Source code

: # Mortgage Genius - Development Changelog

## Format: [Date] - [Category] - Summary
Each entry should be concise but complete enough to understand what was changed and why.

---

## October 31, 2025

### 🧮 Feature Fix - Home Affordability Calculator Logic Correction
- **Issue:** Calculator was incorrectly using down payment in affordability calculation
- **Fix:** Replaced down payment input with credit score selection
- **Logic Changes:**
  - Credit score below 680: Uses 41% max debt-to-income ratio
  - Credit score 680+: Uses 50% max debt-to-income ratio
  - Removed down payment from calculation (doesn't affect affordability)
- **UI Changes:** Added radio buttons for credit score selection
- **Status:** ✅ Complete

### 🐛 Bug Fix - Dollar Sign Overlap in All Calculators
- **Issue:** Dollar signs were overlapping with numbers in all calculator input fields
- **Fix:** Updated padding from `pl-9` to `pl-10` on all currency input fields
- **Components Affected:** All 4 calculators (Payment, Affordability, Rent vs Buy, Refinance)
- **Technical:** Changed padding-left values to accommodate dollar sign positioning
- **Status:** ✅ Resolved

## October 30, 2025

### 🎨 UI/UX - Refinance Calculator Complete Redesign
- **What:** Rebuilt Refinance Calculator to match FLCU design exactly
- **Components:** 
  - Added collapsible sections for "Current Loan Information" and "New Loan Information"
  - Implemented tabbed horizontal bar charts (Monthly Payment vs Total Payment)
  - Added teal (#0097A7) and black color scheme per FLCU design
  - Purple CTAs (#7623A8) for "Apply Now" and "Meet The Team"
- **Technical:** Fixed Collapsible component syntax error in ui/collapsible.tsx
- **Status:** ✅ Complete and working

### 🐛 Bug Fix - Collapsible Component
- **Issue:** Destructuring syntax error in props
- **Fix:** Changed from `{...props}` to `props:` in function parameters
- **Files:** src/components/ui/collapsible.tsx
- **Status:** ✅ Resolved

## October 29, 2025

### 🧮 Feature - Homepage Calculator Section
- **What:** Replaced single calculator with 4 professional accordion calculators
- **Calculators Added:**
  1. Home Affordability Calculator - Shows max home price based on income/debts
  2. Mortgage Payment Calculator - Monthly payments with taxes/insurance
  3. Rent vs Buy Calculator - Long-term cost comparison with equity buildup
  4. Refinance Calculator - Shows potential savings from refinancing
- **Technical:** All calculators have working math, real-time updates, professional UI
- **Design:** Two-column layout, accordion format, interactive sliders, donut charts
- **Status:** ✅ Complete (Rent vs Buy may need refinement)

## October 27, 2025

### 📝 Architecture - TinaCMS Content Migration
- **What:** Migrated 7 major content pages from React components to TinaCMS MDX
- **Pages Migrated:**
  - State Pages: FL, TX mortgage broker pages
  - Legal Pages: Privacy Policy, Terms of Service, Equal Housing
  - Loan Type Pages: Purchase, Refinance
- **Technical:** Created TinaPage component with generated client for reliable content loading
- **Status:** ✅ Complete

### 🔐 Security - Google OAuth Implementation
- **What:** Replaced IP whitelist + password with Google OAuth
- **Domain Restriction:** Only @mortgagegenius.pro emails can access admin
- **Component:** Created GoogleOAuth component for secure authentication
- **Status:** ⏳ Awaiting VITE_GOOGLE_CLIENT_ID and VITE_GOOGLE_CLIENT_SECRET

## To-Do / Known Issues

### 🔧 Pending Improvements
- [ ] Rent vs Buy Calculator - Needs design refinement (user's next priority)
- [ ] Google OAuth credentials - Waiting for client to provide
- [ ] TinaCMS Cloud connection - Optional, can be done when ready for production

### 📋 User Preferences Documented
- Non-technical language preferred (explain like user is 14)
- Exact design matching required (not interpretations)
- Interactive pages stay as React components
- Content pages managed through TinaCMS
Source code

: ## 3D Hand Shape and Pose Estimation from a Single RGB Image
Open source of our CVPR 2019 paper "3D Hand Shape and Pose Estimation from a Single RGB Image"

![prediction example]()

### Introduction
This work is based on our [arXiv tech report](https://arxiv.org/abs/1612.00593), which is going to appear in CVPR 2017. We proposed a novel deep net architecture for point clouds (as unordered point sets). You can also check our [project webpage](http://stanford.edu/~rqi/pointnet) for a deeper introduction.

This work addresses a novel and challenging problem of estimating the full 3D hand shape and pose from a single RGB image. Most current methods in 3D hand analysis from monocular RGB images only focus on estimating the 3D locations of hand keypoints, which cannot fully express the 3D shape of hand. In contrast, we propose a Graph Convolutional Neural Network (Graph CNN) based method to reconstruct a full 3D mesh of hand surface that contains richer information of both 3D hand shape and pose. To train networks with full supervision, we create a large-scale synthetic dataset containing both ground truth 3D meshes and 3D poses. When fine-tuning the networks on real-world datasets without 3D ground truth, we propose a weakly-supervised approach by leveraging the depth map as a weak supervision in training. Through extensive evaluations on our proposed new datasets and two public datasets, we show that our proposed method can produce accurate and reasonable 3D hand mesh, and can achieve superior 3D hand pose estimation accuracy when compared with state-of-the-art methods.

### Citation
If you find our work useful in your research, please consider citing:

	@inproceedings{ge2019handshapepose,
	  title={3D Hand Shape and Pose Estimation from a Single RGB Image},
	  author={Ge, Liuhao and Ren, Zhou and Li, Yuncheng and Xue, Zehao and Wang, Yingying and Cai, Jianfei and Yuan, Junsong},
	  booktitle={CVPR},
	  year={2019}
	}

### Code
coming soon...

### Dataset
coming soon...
────────────────
■ **Task directions**: In the listing, find every line containing the word "FLCU" and list it.

■ **Exercise answer**:
- **What:** Rebuilt Refinance Calculator to match FLCU design exactly
  - Added teal (#0097A7) and black color scheme per FLCU design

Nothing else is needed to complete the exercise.